═════ SUPPLIED MATERIAL ═════

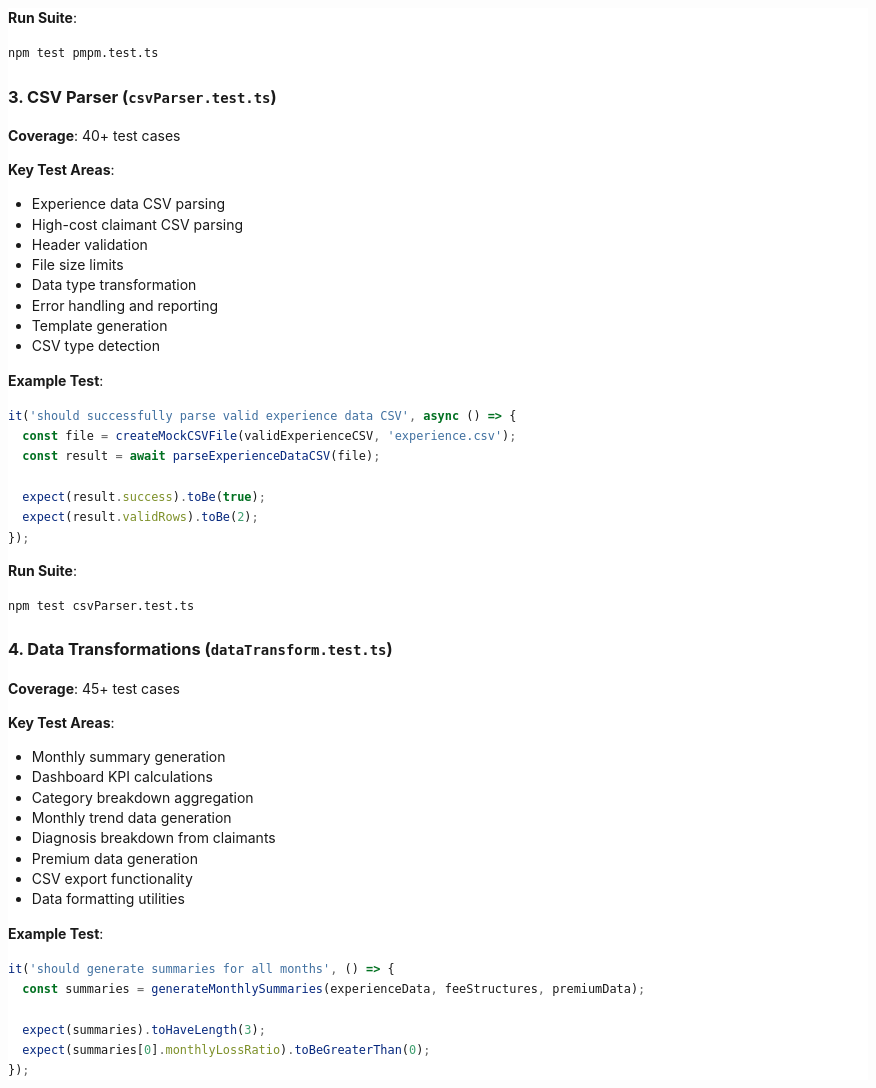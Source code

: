 **Run Suite**:
```bash
npm test pmpm.test.ts
```

### 3. CSV Parser (`csvParser.test.ts`)

**Coverage**: 40+ test cases

**Key Test Areas**:
- Experience data CSV parsing
- High-cost claimant CSV parsing
- Header validation
- File size limits
- Data type transformation
- Error handling and reporting
- Template generation
- CSV type detection

**Example Test**:
```typescript
it('should successfully parse valid experience data CSV', async () => {
  const file = createMockCSVFile(validExperienceCSV, 'experience.csv');
  const result = await parseExperienceDataCSV(file);

  expect(result.success).toBe(true);
  expect(result.validRows).toBe(2);
});
```

**Run Suite**:
```bash
npm test csvParser.test.ts
```

### 4. Data Transformations (`dataTransform.test.ts`)

**Coverage**: 45+ test cases

**Key Test Areas**:
- Monthly summary generation
- Dashboard KPI calculations
- Category breakdown aggregation
- Monthly trend data generation
- Diagnosis breakdown from claimants
- Premium data generation
- CSV export functionality
- Data formatting utilities

**Example Test**:
```typescript
it('should generate summaries for all months', () => {
  const summaries = generateMonthlySummaries(experienceData, feeStructures, premiumData);

  expect(summaries).toHaveLength(3);
  expect(summaries[0].monthlyLossRatio).toBeGreaterThan(0);
});
```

═════

**YOUR TASK:**
Each line from the one with "- Diagnosis breakdown from claimants" to the end of the material should be duplicated exactly, and no other line.

**EXERCISE RESPONSE:**
- Diagnosis breakdown from claimants
- Premium data generation
- CSV export functionality
- Data formatting utilities

**Example Test**:
```typescript
it('should generate summaries for all months', () => {
  const summaries = generateMonthlySummaries(experienceData, feeStructures, premiumData);

  expect(summaries).toHaveLength(3);
  expect(summaries[0].monthlyLossRatio).toBeGreaterThan(0);
});
```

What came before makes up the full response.